ICRA has noted that exports of cotton yarn are under pressure due to lower demand from China, said to be the largest importer of yarn from India. Moreover high cotton prices due to low arrivals are set to hit spinners.
Jayanta Roy, Senior Vice-President and Group Head, ICRA revealed that the fall in export demand for cotton yarn was a major challenge for spinners as the industry has been exporting a third of yarn produced for the last four years. With the fall in demand, spinners have to cut down on capacity utilisation which is likely to put pressure on their profitability.
Apart from lower profits, the high cotton prices will translate into higher working capital requirements leading to higher borrowings and weaker credit metrics of players, noted ICRA. In the last seven months of this fiscal year, exports of cotton yarn have fallen 23 per cent as China has been pushing its mills to consume cotton produced domestically to reduce dependence on imports.
China’s overall yarn import declined 20 percent in seven months of this fiscal year with a 54 per cent fall in purchases from India. Though cotton prices have fallen since the beginning of the harvest season, it is still 17 per cent higher compared to the same period last year due to the hangover of the shortage faced last year.
This apart, cotton arrivals have slowed down after the demonetisation of high-value currency last month and uncertainty related to the extent of improvement in the domestic crop-size estimate.
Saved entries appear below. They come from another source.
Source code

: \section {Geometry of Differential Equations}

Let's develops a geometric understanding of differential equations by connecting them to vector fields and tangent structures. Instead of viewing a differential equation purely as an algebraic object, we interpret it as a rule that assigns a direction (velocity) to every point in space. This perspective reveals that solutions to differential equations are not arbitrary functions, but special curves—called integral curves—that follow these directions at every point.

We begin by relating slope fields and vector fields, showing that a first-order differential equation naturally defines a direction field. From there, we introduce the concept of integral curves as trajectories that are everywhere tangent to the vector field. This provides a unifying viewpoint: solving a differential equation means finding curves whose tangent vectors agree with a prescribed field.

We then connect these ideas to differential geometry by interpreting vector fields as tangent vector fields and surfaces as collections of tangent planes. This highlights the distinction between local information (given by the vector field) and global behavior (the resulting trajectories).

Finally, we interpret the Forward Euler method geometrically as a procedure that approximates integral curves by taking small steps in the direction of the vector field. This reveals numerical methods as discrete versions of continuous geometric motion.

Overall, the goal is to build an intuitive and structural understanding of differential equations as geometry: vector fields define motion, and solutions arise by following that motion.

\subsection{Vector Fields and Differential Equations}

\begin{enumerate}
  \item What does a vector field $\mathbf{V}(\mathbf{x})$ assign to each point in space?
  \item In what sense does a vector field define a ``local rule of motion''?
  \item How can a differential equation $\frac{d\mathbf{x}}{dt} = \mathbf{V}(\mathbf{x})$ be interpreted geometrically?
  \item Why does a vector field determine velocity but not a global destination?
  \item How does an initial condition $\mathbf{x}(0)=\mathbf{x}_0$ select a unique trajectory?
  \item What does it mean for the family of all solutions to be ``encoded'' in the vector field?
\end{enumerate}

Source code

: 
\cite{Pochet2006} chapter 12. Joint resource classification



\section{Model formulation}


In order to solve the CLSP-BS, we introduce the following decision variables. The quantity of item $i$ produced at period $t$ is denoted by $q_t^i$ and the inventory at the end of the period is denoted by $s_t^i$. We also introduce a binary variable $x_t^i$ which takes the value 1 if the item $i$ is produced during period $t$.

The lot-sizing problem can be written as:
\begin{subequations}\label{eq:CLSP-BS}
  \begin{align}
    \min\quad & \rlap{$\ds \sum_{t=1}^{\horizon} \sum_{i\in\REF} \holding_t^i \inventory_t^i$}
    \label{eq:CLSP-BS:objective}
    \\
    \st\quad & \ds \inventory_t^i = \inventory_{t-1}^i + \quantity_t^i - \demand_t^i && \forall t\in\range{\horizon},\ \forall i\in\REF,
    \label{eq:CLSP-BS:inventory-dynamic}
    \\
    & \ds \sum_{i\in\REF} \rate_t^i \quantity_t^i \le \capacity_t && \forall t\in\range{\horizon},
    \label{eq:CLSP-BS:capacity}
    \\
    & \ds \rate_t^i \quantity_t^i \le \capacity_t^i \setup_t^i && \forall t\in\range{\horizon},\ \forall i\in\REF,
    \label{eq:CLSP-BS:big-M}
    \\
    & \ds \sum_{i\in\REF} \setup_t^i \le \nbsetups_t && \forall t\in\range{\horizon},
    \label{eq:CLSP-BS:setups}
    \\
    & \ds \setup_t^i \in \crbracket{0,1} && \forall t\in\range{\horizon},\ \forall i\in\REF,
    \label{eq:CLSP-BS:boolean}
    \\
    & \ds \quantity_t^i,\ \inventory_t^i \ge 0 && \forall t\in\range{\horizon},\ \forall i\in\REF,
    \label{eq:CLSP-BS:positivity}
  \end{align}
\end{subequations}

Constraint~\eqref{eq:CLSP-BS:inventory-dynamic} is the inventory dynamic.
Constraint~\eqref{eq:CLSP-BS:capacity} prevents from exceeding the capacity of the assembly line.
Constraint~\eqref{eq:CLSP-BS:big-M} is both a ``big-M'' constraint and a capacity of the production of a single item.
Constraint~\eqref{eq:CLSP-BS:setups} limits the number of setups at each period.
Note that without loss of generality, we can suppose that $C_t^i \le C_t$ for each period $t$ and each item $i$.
While the impact of the sharp fall in exports has been cushioned by an estimated recovery in domestic consumption, a sustained revival will be challenging due to the adverse impact of demonetisation on disposable income and consumer spending, averred Roy. At 1.1 per cent, yarn production registered the lowest growth in four years in the first half of this fiscal year while cotton yarn production fell 1.8 per cent during the same period last year.